Which lines run from the line containing "Erzeuger/Numerische Einbettungsdimension/Charakterisierung mit" through the end of the records below? Reproduce them exactly, and nothing else.

----- Data under study

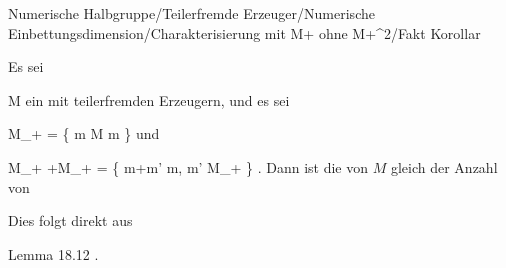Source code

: {Numerische Halbgruppe/Teilerfremde Erzeuger/Numerische Einbettungsdimension/Charakterisierung mit M+ ohne M+^2/Fakt}
{Korollar}
{}
{



Es sei

\mavergleichskette
{\vergleichskette
{ M
}
{ \subseteq }{ \N
}
{  }{
}
{    }{
}
{   }{
}
}
{}{}{}
ein
mit teilerfremden Erzeugern, und es sei

\mavergleichskette
{\vergleichskette
{ M_+
}
{ = }{ \left\{  m \in M   \mid   m         \right\}
}
{  }{
}
{    }{
}
{   }{
}
}
{}{}{}
und

\mavergleichskette
{\vergleichskette
{ M_+ +M_+
}
{ = }{ \left\{  m+m'   \mid   m, m' \in M_+        \right\}
}
{  }{
}
{    }{
}
{   }{
}
}
{}{}{.}
Dann ist die
von $M$ gleich der Anzahl von





}
{





Dies folgt direkt aus

Lemma 18.12
.




}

----------

> Finished task:
: {Numerische Halbgruppe/Teilerfremde Erzeuger/Numerische Einbettungsdimension/Charakterisierung mit M+ ohne M+^2/Fakt}
{Korollar}
{}
{



Es sei

\mavergleichskette
{\vergleichskette
{ M
}
{ \subseteq }{ \N
}
{  }{
}
{    }{
}
{   }{
}
}
{}{}{}
ein
mit teilerfremden Erzeugern, und es sei

\mavergleichskette
{\vergleichskette
{ M_+
}
{ = }{ \left\{  m \in M   \mid   m         \right\}
}
{  }{
}
{    }{
}
{   }{
}
}
{}{}{}
und

\mavergleichskette
{\vergleichskette
{ M_+ +M_+
}
{ = }{ \left\{  m+m'   \mid   m, m' \in M_+        \right\}
}
{  }{
}
{    }{
}
{   }{
}
}
{}{}{.}
Dann ist die
von $M$ gleich der Anzahl von





}
{





Dies folgt direkt aus

Lemma 18.12
.




}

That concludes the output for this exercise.